- TASK ITEM
Copy, word for word, each line of the data below from the first through the line containing "produced by the", and stop there.

Extracted data entries:
# # # # #
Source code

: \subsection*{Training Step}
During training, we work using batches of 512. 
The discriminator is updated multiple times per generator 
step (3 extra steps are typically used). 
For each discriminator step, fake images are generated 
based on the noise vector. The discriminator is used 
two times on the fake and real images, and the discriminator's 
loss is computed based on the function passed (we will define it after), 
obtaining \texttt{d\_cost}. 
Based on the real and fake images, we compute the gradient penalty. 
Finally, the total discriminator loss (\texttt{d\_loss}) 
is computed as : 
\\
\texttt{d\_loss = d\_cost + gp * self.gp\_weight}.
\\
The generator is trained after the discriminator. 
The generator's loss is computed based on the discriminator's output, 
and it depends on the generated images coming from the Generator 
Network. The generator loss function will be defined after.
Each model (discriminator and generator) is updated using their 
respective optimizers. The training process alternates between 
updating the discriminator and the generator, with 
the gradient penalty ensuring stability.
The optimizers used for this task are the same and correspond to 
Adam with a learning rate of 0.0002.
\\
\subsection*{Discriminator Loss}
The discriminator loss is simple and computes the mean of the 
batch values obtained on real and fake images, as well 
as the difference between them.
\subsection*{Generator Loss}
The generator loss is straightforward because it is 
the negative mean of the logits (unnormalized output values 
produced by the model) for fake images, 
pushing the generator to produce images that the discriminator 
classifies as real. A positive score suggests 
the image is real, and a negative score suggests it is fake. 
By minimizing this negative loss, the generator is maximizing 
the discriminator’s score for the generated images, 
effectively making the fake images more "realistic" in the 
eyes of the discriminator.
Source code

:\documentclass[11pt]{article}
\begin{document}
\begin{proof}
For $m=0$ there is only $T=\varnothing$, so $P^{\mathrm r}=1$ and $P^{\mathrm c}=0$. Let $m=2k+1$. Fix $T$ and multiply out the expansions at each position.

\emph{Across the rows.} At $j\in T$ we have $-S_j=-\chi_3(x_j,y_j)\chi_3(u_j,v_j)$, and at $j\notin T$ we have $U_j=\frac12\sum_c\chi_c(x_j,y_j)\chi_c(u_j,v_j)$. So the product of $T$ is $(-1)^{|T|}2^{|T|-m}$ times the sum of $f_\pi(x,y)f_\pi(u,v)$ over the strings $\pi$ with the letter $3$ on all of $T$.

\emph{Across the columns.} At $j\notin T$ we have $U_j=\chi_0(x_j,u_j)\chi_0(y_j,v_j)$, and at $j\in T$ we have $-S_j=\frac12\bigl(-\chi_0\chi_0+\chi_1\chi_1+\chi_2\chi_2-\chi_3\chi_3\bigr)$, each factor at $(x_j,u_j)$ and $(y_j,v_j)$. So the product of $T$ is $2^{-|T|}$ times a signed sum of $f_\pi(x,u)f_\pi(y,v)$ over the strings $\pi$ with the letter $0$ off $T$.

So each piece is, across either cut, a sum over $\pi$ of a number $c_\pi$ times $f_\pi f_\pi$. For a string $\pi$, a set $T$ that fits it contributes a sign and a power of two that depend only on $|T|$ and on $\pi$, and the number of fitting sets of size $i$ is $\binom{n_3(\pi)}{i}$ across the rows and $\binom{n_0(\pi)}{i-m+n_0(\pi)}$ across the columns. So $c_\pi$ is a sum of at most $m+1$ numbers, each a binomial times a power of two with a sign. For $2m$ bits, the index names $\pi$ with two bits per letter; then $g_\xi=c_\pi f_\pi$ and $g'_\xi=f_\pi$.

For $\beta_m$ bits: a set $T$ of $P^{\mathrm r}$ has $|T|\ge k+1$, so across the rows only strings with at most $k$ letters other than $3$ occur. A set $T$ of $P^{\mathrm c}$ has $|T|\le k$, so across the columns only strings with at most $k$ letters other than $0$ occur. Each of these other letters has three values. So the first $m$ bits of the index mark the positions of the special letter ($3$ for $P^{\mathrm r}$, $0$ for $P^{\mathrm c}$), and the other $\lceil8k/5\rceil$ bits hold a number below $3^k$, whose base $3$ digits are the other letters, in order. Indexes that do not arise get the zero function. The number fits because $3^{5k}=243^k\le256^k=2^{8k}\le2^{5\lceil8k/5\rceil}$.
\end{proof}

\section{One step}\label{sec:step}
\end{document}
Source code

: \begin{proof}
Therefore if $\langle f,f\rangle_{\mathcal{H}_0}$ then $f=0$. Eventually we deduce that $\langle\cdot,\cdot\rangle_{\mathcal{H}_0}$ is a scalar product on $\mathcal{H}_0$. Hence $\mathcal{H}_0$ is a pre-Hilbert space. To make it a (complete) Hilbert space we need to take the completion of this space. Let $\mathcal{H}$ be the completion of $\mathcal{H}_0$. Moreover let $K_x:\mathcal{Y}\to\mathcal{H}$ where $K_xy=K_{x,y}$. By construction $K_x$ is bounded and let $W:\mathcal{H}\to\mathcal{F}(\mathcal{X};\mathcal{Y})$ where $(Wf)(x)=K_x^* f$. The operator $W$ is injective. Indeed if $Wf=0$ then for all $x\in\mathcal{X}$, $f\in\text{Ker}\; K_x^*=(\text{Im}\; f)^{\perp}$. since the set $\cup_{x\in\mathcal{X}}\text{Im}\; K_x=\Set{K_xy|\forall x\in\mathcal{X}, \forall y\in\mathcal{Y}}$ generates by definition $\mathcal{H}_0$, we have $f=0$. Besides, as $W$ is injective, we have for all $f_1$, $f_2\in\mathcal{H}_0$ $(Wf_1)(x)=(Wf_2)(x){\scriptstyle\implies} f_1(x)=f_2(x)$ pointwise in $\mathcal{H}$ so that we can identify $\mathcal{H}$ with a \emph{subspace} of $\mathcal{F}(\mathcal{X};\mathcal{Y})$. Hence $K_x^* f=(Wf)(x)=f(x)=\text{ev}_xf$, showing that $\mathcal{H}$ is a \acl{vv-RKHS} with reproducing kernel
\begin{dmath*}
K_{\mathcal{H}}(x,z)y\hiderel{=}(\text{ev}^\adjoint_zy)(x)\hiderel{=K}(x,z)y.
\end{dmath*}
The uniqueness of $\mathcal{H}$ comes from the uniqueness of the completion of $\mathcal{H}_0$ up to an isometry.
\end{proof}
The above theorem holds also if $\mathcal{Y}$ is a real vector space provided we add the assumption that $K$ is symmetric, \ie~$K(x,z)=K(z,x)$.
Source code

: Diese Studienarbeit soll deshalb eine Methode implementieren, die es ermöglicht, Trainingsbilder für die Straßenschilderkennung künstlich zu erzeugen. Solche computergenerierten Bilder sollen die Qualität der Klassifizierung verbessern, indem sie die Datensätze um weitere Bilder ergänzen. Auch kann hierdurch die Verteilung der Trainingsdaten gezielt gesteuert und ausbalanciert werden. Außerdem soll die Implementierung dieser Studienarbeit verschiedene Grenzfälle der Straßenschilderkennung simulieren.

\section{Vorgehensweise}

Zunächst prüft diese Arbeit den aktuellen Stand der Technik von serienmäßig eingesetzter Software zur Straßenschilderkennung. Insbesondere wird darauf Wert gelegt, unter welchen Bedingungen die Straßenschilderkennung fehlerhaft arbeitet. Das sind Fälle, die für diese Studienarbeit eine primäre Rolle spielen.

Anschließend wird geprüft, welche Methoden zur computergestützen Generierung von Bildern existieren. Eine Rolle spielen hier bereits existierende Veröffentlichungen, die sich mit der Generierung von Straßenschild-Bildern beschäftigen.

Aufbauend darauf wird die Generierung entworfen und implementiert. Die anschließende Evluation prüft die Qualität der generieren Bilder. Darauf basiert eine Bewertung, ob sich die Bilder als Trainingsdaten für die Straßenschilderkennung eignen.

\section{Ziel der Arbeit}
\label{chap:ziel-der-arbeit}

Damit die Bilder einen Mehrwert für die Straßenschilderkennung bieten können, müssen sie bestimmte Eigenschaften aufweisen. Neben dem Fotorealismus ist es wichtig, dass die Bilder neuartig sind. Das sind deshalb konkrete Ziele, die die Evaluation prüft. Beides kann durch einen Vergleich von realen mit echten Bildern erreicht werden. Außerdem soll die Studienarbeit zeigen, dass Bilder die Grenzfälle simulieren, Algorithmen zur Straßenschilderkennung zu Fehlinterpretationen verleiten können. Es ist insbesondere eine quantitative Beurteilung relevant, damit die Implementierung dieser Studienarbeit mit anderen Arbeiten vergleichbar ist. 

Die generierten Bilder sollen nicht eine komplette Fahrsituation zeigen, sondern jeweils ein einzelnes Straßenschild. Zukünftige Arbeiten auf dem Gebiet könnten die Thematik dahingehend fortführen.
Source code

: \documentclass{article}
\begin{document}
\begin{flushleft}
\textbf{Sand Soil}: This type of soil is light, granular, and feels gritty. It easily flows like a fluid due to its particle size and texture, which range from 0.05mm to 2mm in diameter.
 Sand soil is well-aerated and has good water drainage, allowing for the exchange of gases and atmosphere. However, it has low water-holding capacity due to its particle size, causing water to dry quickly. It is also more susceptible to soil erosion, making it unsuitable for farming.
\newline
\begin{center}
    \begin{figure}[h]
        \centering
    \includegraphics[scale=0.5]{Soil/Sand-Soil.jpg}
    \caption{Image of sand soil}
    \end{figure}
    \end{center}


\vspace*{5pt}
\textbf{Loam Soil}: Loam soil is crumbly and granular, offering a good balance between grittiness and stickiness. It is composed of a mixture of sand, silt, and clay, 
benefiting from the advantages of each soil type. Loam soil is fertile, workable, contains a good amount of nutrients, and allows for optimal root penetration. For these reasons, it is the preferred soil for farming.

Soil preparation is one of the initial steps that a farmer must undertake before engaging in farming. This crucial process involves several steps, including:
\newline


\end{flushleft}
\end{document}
# # # # #
- RESPONSE TO THE TASK
Source code

: \subsection*{Training Step}
During training, we work using batches of 512. 
The discriminator is updated multiple times per generator 
step (3 extra steps are typically used). 
For each discriminator step, fake images are generated 
based on the noise vector. The discriminator is used 
two times on the fake and real images, and the discriminator's 
loss is computed based on the function passed (we will define it after), 
obtaining \texttt{d\_cost}. 
Based on the real and fake images, we compute the gradient penalty. 
Finally, the total discriminator loss (\texttt{d\_loss}) 
is computed as : 
\\
\texttt{d\_loss = d\_cost + gp * self.gp\_weight}.
\\
The generator is trained after the discriminator. 
The generator's loss is computed based on the discriminator's output, 
and it depends on the generated images coming from the Generator 
Network. The generator loss function will be defined after.
Each model (discriminator and generator) is updated using their 
respective optimizers. The training process alternates between 
updating the discriminator and the generator, with 
the gradient penalty ensuring stability.
The optimizers used for this task are the same and correspond to 
Adam with a learning rate of 0.0002.
\\
\subsection*{Discriminator Loss}
The discriminator loss is simple and computes the mean of the 
batch values obtained on real and fake images, as well 
as the difference between them.
\subsection*{Generator Loss}
The generator loss is straightforward because it is 
the negative mean of the logits (unnormalized output values 
produced by the model) for fake images, 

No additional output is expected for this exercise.